> Aim of the exercise
Below are the records; pull every line that includes "docs".

> Records for processing
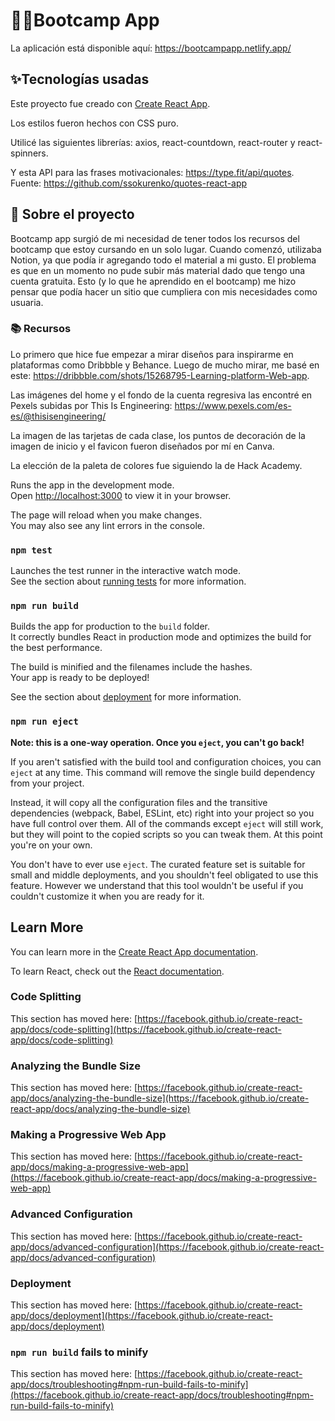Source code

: # 👩‍💻Bootcamp App

La aplicación está disponible aquí: https://bootcampapp.netlify.app/

## ✨Tecnologías usadas

Este proyecto fue creado con [Create React App](https://github.com/facebook/create-react-app). 

Los estilos fueron hechos con CSS puro. 

Utilicé las siguientes librerías: 
    axios,
    react-countdown, 
    react-router y 
    react-spinners.

Y esta API para las frases motivacionales: https://type.fit/api/quotes. Fuente: https://github.com/ssokurenko/quotes-react-app


## 📝 Sobre el proyecto

Bootcamp app surgió de mi necesidad de tener todos los recursos del bootcamp que estoy cursando en un solo lugar. Cuando comenzó, utilizaba Notion, ya que podía ir agregando todo el material a mi gusto. El problema es que en un momento no pude subir más material dado que tengo una cuenta gratuita. Esto (y lo que he aprendido en el bootcamp) me hizo pensar que podía hacer un sitio que cumpliera con mis necesidades como usuaria.


### 📚 Recursos
Lo primero que hice fue empezar a mirar diseños para inspirarme en plataformas como Dribbble y Behance. Luego de mucho mirar, me basé en este: https://dribbble.com/shots/15268795-Learning-platform-Web-app.

Las imágenes del home y el fondo de la cuenta regresiva las encontré en Pexels subidas por This Is Engineering: https://www.pexels.com/es-es/@thisisengineering/

La imagen de las tarjetas de cada clase, los puntos de decoración de la imagen de inicio y el favicon fueron diseñados por mí en Canva.

La elección de la paleta de colores fue siguiendo la de Hack Academy.


Runs the app in the development mode.\
Open [http://localhost:3000](http://localhost:3000) to view it in your browser.

The page will reload when you make changes.\
You may also see any lint errors in the console.

### `npm test`

Launches the test runner in the interactive watch mode.\
See the section about [running tests](https://facebook.github.io/create-react-app/docs/running-tests) for more information.

### `npm run build`

Builds the app for production to the `build` folder.\
It correctly bundles React in production mode and optimizes the build for the best performance.

The build is minified and the filenames include the hashes.\
Your app is ready to be deployed!

See the section about [deployment](https://facebook.github.io/create-react-app/docs/deployment) for more information.

### `npm run eject`

**Note: this is a one-way operation. Once you `eject`, you can't go back!**

If you aren't satisfied with the build tool and configuration choices, you can `eject` at any time. This command will remove the single build dependency from your project.

Instead, it will copy all the configuration files and the transitive dependencies (webpack, Babel, ESLint, etc) right into your project so you have full control over them. All of the commands except `eject` will still work, but they will point to the copied scripts so you can tweak them. At this point you're on your own.

You don't have to ever use `eject`. The curated feature set is suitable for small and middle deployments, and you shouldn't feel obligated to use this feature. However we understand that this tool wouldn't be useful if you couldn't customize it when you are ready for it.

## Learn More

You can learn more in the [Create React App documentation](https://facebook.github.io/create-react-app/docs/getting-started).

To learn React, check out the [React documentation](https://reactjs.org/).

### Code Splitting

This section has moved here: [https://facebook.github.io/create-react-app/docs/code-splitting](https://facebook.github.io/create-react-app/docs/code-splitting)

### Analyzing the Bundle Size

This section has moved here: [https://facebook.github.io/create-react-app/docs/analyzing-the-bundle-size](https://facebook.github.io/create-react-app/docs/analyzing-the-bundle-size)

### Making a Progressive Web App

This section has moved here: [https://facebook.github.io/create-react-app/docs/making-a-progressive-web-app](https://facebook.github.io/create-react-app/docs/making-a-progressive-web-app)

### Advanced Configuration

This section has moved here: [https://facebook.github.io/create-react-app/docs/advanced-configuration](https://facebook.github.io/create-react-app/docs/advanced-configuration)

### Deployment

This section has moved here: [https://facebook.github.io/create-react-app/docs/deployment](https://facebook.github.io/create-react-app/docs/deployment)

### `npm run build` fails to minify

This section has moved here: [https://facebook.github.io/create-react-app/docs/troubleshooting#npm-run-build-fails-to-minify](https://facebook.github.io/create-react-app/docs/troubleshooting#npm-run-build-fails-to-minify)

> Exercise response
See the section about [running tests](https://facebook.github.io/create-react-app/docs/running-tests) for more information.
See the section about [deployment](https://facebook.github.io/create-react-app/docs/deployment) for more information.
You can learn more in the [Create React App documentation](https://facebook.github.io/create-react-app/docs/getting-started).
This section has moved here: [https://facebook.github.io/create-react-app/docs/code-splitting](https://facebook.github.io/create-react-app/docs/code-splitting)
This section has moved here: [https://facebook.github.io/create-react-app/docs/analyzing-the-bundle-size](https://facebook.github.io/create-react-app/docs/analyzing-the-bundle-size)
This section has moved here: [https://facebook.github.io/create-react-app/docs/making-a-progressive-web-app](https://facebook.github.io/create-react-app/docs/making-a-progressive-web-app)
This section has moved here: [https://facebook.github.io/create-react-app/docs/advanced-configuration](https://facebook.github.io/create-react-app/docs/advanced-configuration)
This section has moved here: [https://facebook.github.io/create-react-app/docs/deployment](https://facebook.github.io/create-react-app/docs/deployment)
This section has moved here: [https://facebook.github.io/create-react-app/docs/troubleshooting#npm-run-build-fails-to-minify](https://facebook.github.io/create-react-app/docs/troubleshooting#npm-run-build-fails-to-minify)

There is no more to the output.